If you’ve been attracted to this discussion piece because you’re hoping for someone to make the business case for equality, diversity and inclusion in the workplace, then you’re on the wrong page, literally and metaphorically.
We’ll gladly point people towards papers linked to studies that prove the financial benefits. These range from greater employee engagement through to better decision making, more innovation, happier customers and, quite frankly, respecting the law. But we’re long past the business case stage and hope you are too.
Interestingly, most of the business case pieces were written at least a decade ago. If you really still need a business case to embrace the concept of celebrating difference while creating a culture of inclusion in pursuit of your organisation’s goals, then you may be the wrong person for the job as the ED&I conversation has moved on from “what, who and why?” to “when and how?”. It really has.

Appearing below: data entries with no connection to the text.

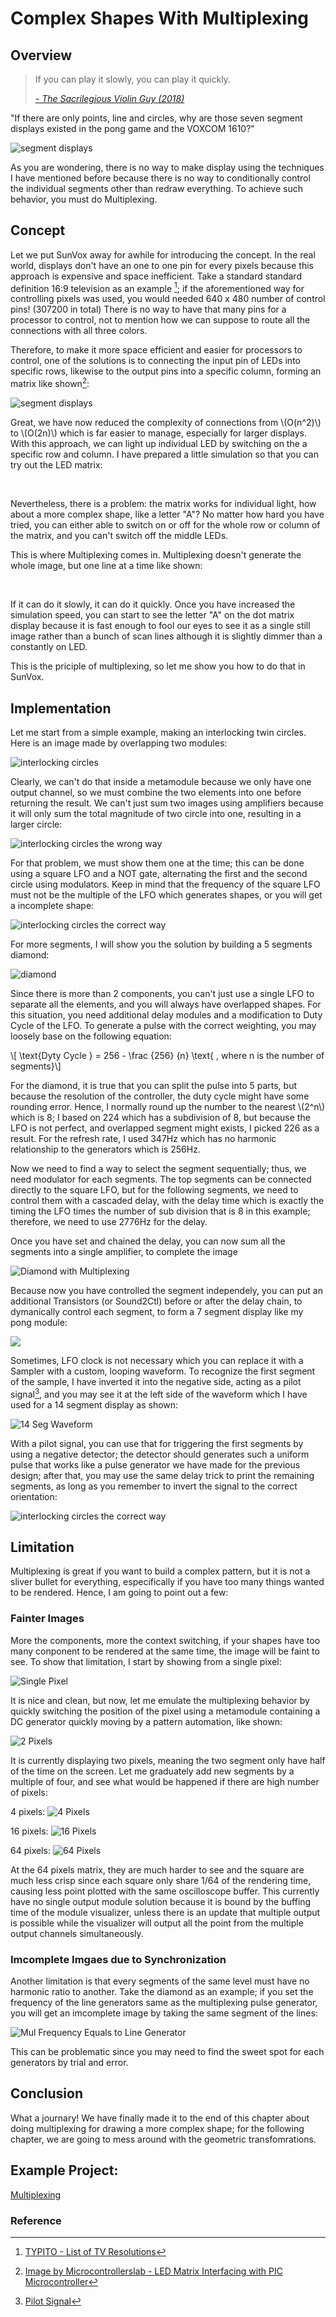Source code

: # Complex Shapes With Multiplexing

## Overview
> If you can play it slowly, you can play it quickly.
> 
> [*- The Sacrilegious Violin Guy (2018)*](https://www.youtube.com/watch?v=BvsvaCU6i1M)

"If there are only points, line and circles, why are those seven segment displays existed in the pong game and the VOXCOM 1610?"

![segment displays](../images/graphics/segment_displays.png)

As you are wondering, there is no way to make display using the techniques I have mentioned before because there is no way to conditionally control the individual segments other than redraw everything. To achieve such behavior, you must do Multiplexing.

## Concept
Let we put SunVox away for awhile for introducing the concept. In the real world, displays don't have an one to one pin for every pixels because this approach is expensive and space inefficient. Take a standard standard definition 16:9 television as an example [^tv_resolution]; if the aforementioned way for controlling pixels was used, you would needed 640 x 480 number of control pins! (307200 in total) There is no way to have that many pins for a processor to control, not to mention how we can suppose to route all the connections with all three colors.

Therefore, to make it more space efficient and easier for processors to control, one of the solutions is to connecting the input pin of LEDs into specific rows, likewise to the output pins into a specific column, forming an matrix like shown[^dot_matrix]:

![segment displays](../images/graphics/dot_matrix_display.png)

Great, we have now reduced the complexity of connections from \\(O(n^2)\\) to \\(O(2n)\\) which is far easier to manage, especially for larger displays. With this approach, we can light up individual LED by switching on the a specific row and column. I have prepared a little simulation so that you can try out the LED matrix:

<object data="../apps/circuitjs/circuitjs.html?ctz=CQAgjCAMB0l3BWEA2M0wE4EYBwBYDMcMAmEpBSECqhAUwFowwAoPSJDMEkAZkjzhuVfoNrUWAJxBceokDmSD5VMHCkzufXsgVLtu1eumy+yHHuXmo4Y5p7sqiwY5trIG03l49nIbzxGHgDOlnwCCnDhYuAgAGYAhgA2wXQsoX68OpEi2arxyanpYToWOFGlbgUpaRn6ruVUrvmJNcV+ATn+PlWtRaEYBP76g4IIJBYthbUyAOy6eCPz1BO908XuFouCmyuTsX0zauzDOwK0q1NtoWqzDvq3POP7EIcsAOYyQ89fY0NUHk+GGWP2BugQ-ygH1skAsP12EJigNsJ3h52okORjz2tjuGKRLAASl15PMLCobKibADoAgWAB3EkRRoGKGMllZXQc6wedkVaws5oMroNKKdDxAA" width="100%" height="500vh"></object><br>

Nevertheless, there is a problem: the matrix works for individual light, how about a more complex shape, like a letter "A"? No matter how hard you have tried, you can either able to switch on or off for the whole row or column of the matrix, and you can't switch off the middle LEDs. 

This is where Multiplexing comes in. Multiplexing doesn't generate the whole image, but one line at a time like shown:

<object data="../apps/circuitjs/circuitjs.html?ctz=CQAgjCAMB0l3BWK0BMC4E4AscwGYA2AlMFDEdCiyCgUwFowwAoHJbLEPSTphFLjyhUEzAE4gOgzgA4MBacLBxxkrJzyEQchZoU1lkVVMIzt8rgTMGVEqTho6QDpbbWcseAU88CbRgCUQAHZ+EBRggVCBFBxwcPB4cOgkFBThGFEwAjwQlBpuTmCZDSEEUgEkJBoaqGYgyJpfECszZtq46oyU5gBCEAATWgAzAEMAVwAbABclABoUObw5rDmkAEE5gCE5gGE5gBE5gFFBsQBLADdaMQAdAGchgGMAeyGJQzhbgEdcL4A7SCfH5A0G3QGgyAgpjKcHwWG-ZSwiG4aFg-7MfJmUhwZy40gEDy4nAWIZjKazWpdIwAd202UUTkKdTpMgZem0Xi4Wlp9N0Vm0WDMphZfLxjkJ4tFbIUzRkMiaXN5Mi5HKZPOYrKFljMTIFyslLh8uOVCucXJ8Ss12jNcrNET81vlNAd4EILsiovwBA9Am9BX1TsNuJkkrQ+iDnHDbpQZmjvPwsfCCAUieFga16d12tiNSdObipAsua9ZAUJaL-OsTtVWhVMVi0q5KEbBKjjYTKDDra7GgzYuZMvCkGrrIZWPAKGbI9L0+xU4EIqMsyYWiwFiYQnX+nijGgwWICH4GBIJ6LwXIYGgobQx9PFTwWAYykSNDJExmqiYJRare9v84fwvzAH8EBPcB-zAvxX2A0CfQgrQU1qQxYM4fhsUgpMgI+ECPA3f9t1cBNlA8SVNw8M0E3dZwyOowiqPgwjvzwiM6TTGjeC8Mx0K9LiKCTZj+NHScLCwMiywoeDOwsJCILgvM2N7DjJ0lKDS1U8DBLUzsuTE3gFwA2cBGIXhcMM5cILKATIE9HiDBAPcD1vMhTxIMgL3Aa9DzvMAMAfJ9GH8QYRg-aZrXIihSESWz1C9TCMKs4TlBi3geBoBADzqFcbMqeCSPSqT4hgAgT0gPA5CFEgZFjEDkGCEDlEIPB0AwC8IiQQxgvJT82LSihMsMMwfWrbLOk0uBuPA+zHO8lzfLc1rLy85yzz8ltH2fIL3wpcKJpaGdWoUQk82ymcTMkTLzumq8nKPOaz3cpabzu1b-M218utC8LILynLJIUhCFDU-KKCm76tHOwbzOtQ7lNh4avT2vTX24zKEz65GQYQWL0c9TG-vKR0AHMLqOuInGOjJmCAA" width="100%" height="500vh"></object><br>

If it can do it slowly, it can do it quickly. Once you have increased the simulation speed, you can start to see the letter "A" on the dot matrix display because it is fast enough to fool our eyes to see it as a single still image rather than a bunch of scan lines although it is slightly dimmer than a constantly on LED.

This is the priciple of multiplexing, so let me show you how to do that in SunVox.

## Implementation
Let me start from a simple example, making an interlocking twin circles. Here is an image made by overlapping two modules:

![interlocking circles](../images/graphics/interlocking_circles.png)

Clearly, we can't do that inside a metamodule because we only have one output channel, so we must combine the two elements into one before returning the result. We can't just sum two images using amplifiers because it will only sum the total magnitude of two circle into one, resulting in a larger circle:

![interlocking circles the wrong way](../images/graphics/interlocking_circles_wrong.png)

For that problem, we must show them one at the time; this can be done using a square LFO and a NOT gate, alternating the first and the second circle using modulators. Keep in mind that the frequency of the square LFO must not be the multiple of the LFO which generates shapes, or you will get a incomplete shape:

![interlocking circles the correct way](../images/graphics/interlocking_circles_correct.png)

For more segments, I will show you the solution by building a 5 segments diamond:

![diamond](../images/graphics/diamond.png)


Since there is more than 2 components, you can't just use a single LFO to separate all the elements, and you will always have overlapped shapes. For this situation, you need additional delay modules and a modification to Duty Cycle of the LFO. To generate a pulse with the correct weighting, you may loosely base on the following equation:

\\[ \text{Dyty Cycle } = 256 - \frac {256} {n} \text{ , where n is the number of segments}\\]


For the diamond, it is true that you can split the pulse into 5 parts, but because the resolution of the controller, the duty cycle might have some rounding error. Hence, I normally round up the number to the nearest \\(2^n\\) which is 8; I based on 224 which has a subdivision of 8, but because the LFO is not perfect, and overlapped segment might exists, I picked 226 as a result. For the refresh rate, I used 347Hz which has no harmonic relationship to the generators which is 256Hz.

Now we need to find a way to select the segment sequentially; thus, we need modulator for each segments. The top segments can be connected directly to the square LFO, but for the following segments, we need to control them with a cascaded delay, with the delay time which is exactly the timing the LFO times the number of sub division that is 8 in this example; therefore, we need to use 2776Hz for the delay. 

Once you have set and chained the delay, you can now sum all the segments into a single amplifier, to complete the image

![Diamond with Multiplexing](../images/graphics/diamond_multiplexing.png)

Because now you have controlled the segment independely, you can put an additional Transistors (or Sound2Ctl) before or after the delay chain, to dymanically control each segment, to form a 7 segment display like my pong module:

![](../images/graphics/7_seg_display_ctrl.png)

Sometimes, LFO clock is not necessary which you can replace it with a Sampler with a custom, looping waveform. To recognize the first segment of the sample, I have inverted it into the negative side, acting as a pilot signal[^pilot_signal], and you may see it at the left side of the waveform which I have used for a 14 segment display as shown:

![14 Seg Waveform](../images/graphics/14_seg_waveform.png)

With a pilot signal, you can use that for triggering the first segments by using a negative detector; the detector should generates such a uniform pulse that works like a pulse generator we have made for the previous design; after that, you may use the same delay trick to print the remaining segments, as long as you remember to invert the signal to the correct orientation:

![interlocking circles the correct way](../images/graphics/14_seg_dis_pilot.png)

## Limitation
Multiplexing is great if you want to build a complex pattern, but it is not a sliver bullet for everything, especifically if you have too many things wanted to be rendered. Hence, I am going to point out a few:

### Fainter Images
More the components, more the context switching, if your shapes have too many conponent to be rendered at the same time, the image will be faint to see. To show that limitation, I start by showing from a single pixel:

![Single Pixel](../images/graphics/mul_single_pix.png)

It is nice and clean, but now, let me emulate the multiplexing behavior by quickly switching the position of the pixel using a metamodule containing a DC generator quickly moving by a pattern automation, like shown:

![2 Pixels](../images/graphics/mul_two_pix.png)

It is currently displaying two pixels, meaning the two segment only have half of the time on the screen. Let me graduately add new segments by a multiple of four, and see what would be happened if there are high number of pixels:

4 pixels:
![4 Pixels](../images/graphics/mul_4_pix.png)

16 pixels:
![16 Pixels](../images/graphics/mul_16_pix.png)

64 pixels:
![64 Pixels](../images/graphics/mul_64_pix.png)

At the 64 pixels matrix, they are much harder to see and the square are much less crisp since each square only share 1/64 of the rendering time, causing less point plotted with the same oscilloscope buffer. This currently have no single output module solution because it is bound by the buffing time of the module visualizer, unless there is an update that multiple output is possible while the visualizer will output all the point from the multiple output channels simultaneously.

### Imcomplete Imgaes due to Synchronization
Another limitation is that every segments of the same level must have no harmonic ratio to another. Take the diamond as an example; if you set the frequency of the line generators same as the multiplexing pulse generator, you will get an imcomplete image by taking the same segment of the lines:

![Mul Frequency Equals to Line Generator](../images/graphics/mul_freq_e_line.png)

This can be problematic since you may need to find the sweet spot for each generators by trial and error.

## Conclusion
What a journary! We have finally made it to the end of this chapter about doing multiplexing for drawing a more complex shape; for the following chapter, we are going to mess around with the geometric transfomrations.

## Example Project:
[Multiplexing](../example_projects/graphics/3.4-Multiplexing.sunvox)

### Reference

[^tv_resolution]:[TYPITO - List of TV Resolutions](https://typito.com/blog/video-resolutions/)

[^dot_matrix]:[Image by Microcontrollerslab - LED Matrix Interfacing with PIC Microcontroller](https://microcontrollerslab.com/led-matrix-interfacing-pic-microcontroller/)

[^pilot_signal]:[Pilot Signal](https://en.wikipedia.org/wiki/Pilot_signal)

Like my consulting colleagues at Mosaic, I’ve had the pleasure of working nationally and internationally in some very varied and diverse environments, helping develop work cultures within corporate and national cultural frameworks that have been challenging. Bringing change to countries like South Africa and Northern Ireland or implementing values-led leadership in global corporations that touch upon every major geography and which need to be personalised for local employee demographics, isn’t easy. Yet when inclusion is the focus while simultaneously celebrating the diversity of identities, skills, thinking styles and personal journeys that contribute towards that change, it can be an exhilarating challenge. And isn’t that what work should be?
Even when working in one of the ED&I epi-centres of global renown, Brighton, there are still lessons to be learned.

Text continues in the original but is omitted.